▸ **What to work on**: Every line of the records below that has the word "adding" should be copied.

(Entries taken from a collection)
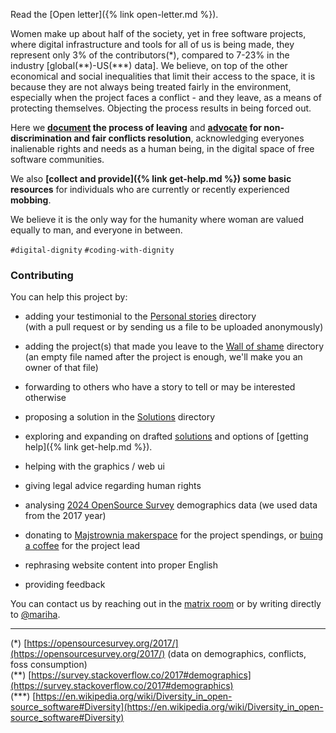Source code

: 
Read the [Open letter]({% link open-letter.md %}).

Women make up about half of the society, yet in free software projects, where digital infrastructure and tools for all of us is being made, they represent only 3% of the contributors(\*), compared to 7-23% in the industry [global(\*\*)-US(\*\*\*) data]. We believe, on top of the other economical and social inequalities that limit their access to the space, it is because they are not always being treated fairly in the environment, especially when the project faces a conflict - and they leave, as a means of protecting themselves. Objecting the process results in being forced out.

Here we **[document](https://github.com/OneWomanLess/OneWomanLess.github.io/tree/main/personal-stories) the process of leaving** and **[advocate](https://github.com/OneWomanLess/OneWomanLess.github.io/tree/main/solutions) for non-discrimination and fair conflicts resolution**, acknowledging everyones inalienable rights and needs as a human being, in the digital space of free software communities.

We also **[collect and provide]({% link get-help.md %}) some basic resources** for individuals who are currently or recently experienced **mobbing**.

We believe it is the only way for the humanity where woman are valued equally to man, and everyone in between.

`#digital-dignity` `#coding-with-dignity`


### Contributing

You can help this project by:

- adding your testimonial to the [Personal stories](https://github.com/OneWomanLess/OneWomanLess.github.io/tree/main/personal-stories) directory \
(with a pull request or by sending us a file to be uploaded anonymously)

- adding the project(s) that made you leave to the [Wall of shame](https://github.com/OneWomanLess/OneWomanLess.github.io/tree/main/wall-of-shame) directory \
(an empty file named after the project is enough, we'll make you an owner of that file)

- forwarding to others who have a story to tell or may be interested otherwise

- proposing a solution in the [Solutions](https://github.com/OneWomanLess/OneWomanLess.github.io/tree/main/solutions) directory

- exploring and expanding on drafted [solutions](https://github.com/OneWomanLess/OneWomanLess.github.io/tree/main/solutions) and options of [getting help]({% link get-help.md %}).

- helping with the graphics / web ui

- giving legal advice regarding human rights

- analysing [2024 OpenSource Survey](https://opensourcesurvey.org/2024/) demographics data (we used data from the 2017 year)

- donating to [Majstrownia makerspace](https://opencollective.com/majstrownia/projects/digital-commons) for the project spendings, or [buing a coffee](https://liberapay.com/mariha) for the project lead

- rephrasing website content into proper English

- providing feedback

You can contact us by reaching out in the [matrix room](https://matrix.to/#/#human-rights-in-foss:matrix.org) or by writing directly to [@mariha](https://github.com/mariha).

---

(\*) [https://opensourcesurvey.org/2017/](https://opensourcesurvey.org/2017/) (data on demographics, conflicts, foss consumption) \
(\*\*) [https://survey.stackoverflow.co/2017#demographics](https://survey.stackoverflow.co/2017#demographics) \
(\*\*\*) [https://en.wikipedia.org/wiki/Diversity_in_open-source_software#Diversity](https://en.wikipedia.org/wiki/Diversity_in_open-source_software#Diversity)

▸ **Exercise response**:
- adding your testimonial to the [Personal stories](https://github.com/OneWomanLess/OneWomanLess.github.io/tree/main/personal-stories) directory \
- adding the project(s) that made you leave to the [Wall of shame](https://github.com/OneWomanLess/OneWomanLess.github.io/tree/main/wall-of-shame) directory \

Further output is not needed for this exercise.